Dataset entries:
____________________

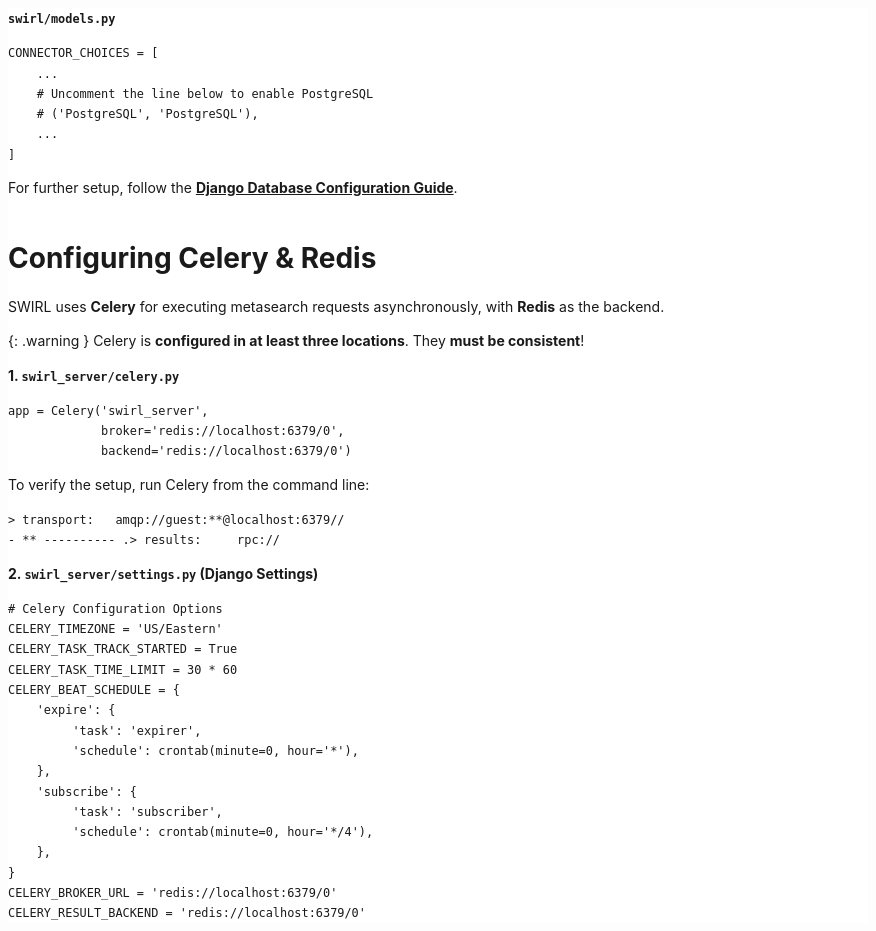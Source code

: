 **`swirl/models.py`**
```shell
CONNECTOR_CHOICES = [
    ...
    # Uncomment the line below to enable PostgreSQL
    # ('PostgreSQL', 'PostgreSQL'),
    ...
]
```

For further setup, follow the **[Django Database Configuration Guide](https://docs.djangoproject.com/en/4.1/ref/databases/)**.

# Configuring Celery & Redis

SWIRL uses **Celery** for executing metasearch requests asynchronously, with **Redis** as the backend.

{: .warning }
Celery is **configured in at least three locations**. They **must be consistent**!

**1. `swirl_server/celery.py`**
```shell
app = Celery('swirl_server', 
             broker='redis://localhost:6379/0', 
             backend='redis://localhost:6379/0')
```

To verify the setup, run Celery from the command line:

```shell
> transport:   amqp://guest:**@localhost:6379//
- ** ---------- .> results:     rpc://
```

**2. `swirl_server/settings.py` (Django Settings)**

```shell
# Celery Configuration Options
CELERY_TIMEZONE = 'US/Eastern'
CELERY_TASK_TRACK_STARTED = True
CELERY_TASK_TIME_LIMIT = 30 * 60
CELERY_BEAT_SCHEDULE = {
    'expire': {
         'task': 'expirer',
         'schedule': crontab(minute=0, hour='*'),
    },
    'subscribe': {
         'task': 'subscriber',
         'schedule': crontab(minute=0, hour='*/4'),
    },
}
CELERY_BROKER_URL = 'redis://localhost:6379/0'
CELERY_RESULT_BACKEND = 'redis://localhost:6379/0'
```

____________________

Nothing but the records, restated word for word and stripped of images, belongs in the answer.

Source code

: **`swirl/models.py`**
```shell
CONNECTOR_CHOICES = [
    ...
    # Uncomment the line below to enable PostgreSQL
    # ('PostgreSQL', 'PostgreSQL'),
    ...
]
```

For further setup, follow the **[Django Database Configuration Guide](https://docs.djangoproject.com/en/4.1/ref/databases/)**.

# Configuring Celery & Redis

SWIRL uses **Celery** for executing metasearch requests asynchronously, with **Redis** as the backend.

{: .warning }
Celery is **configured in at least three locations**. They **must be consistent**!

**1. `swirl_server/celery.py`**
```shell
app = Celery('swirl_server', 
             broker='redis://localhost:6379/0', 
             backend='redis://localhost:6379/0')
```

To verify the setup, run Celery from the command line:

```shell
> transport:   amqp://guest:**@localhost:6379//
- ** ---------- .> results:     rpc://
```

**2. `swirl_server/settings.py` (Django Settings)**

```shell
# Celery Configuration Options
CELERY_TIMEZONE = 'US/Eastern'
CELERY_TASK_TRACK_STARTED = True
CELERY_TASK_TIME_LIMIT = 30 * 60
CELERY_BEAT_SCHEDULE = {
    'expire': {
         'task': 'expirer',
         'schedule': crontab(minute=0, hour='*'),
    },
    'subscribe': {
         'task': 'subscriber',
         'schedule': crontab(minute=0, hour='*/4'),
    },
}
CELERY_BROKER_URL = 'redis://localhost:6379/0'
CELERY_RESULT_BACKEND = 'redis://localhost:6379/0'
```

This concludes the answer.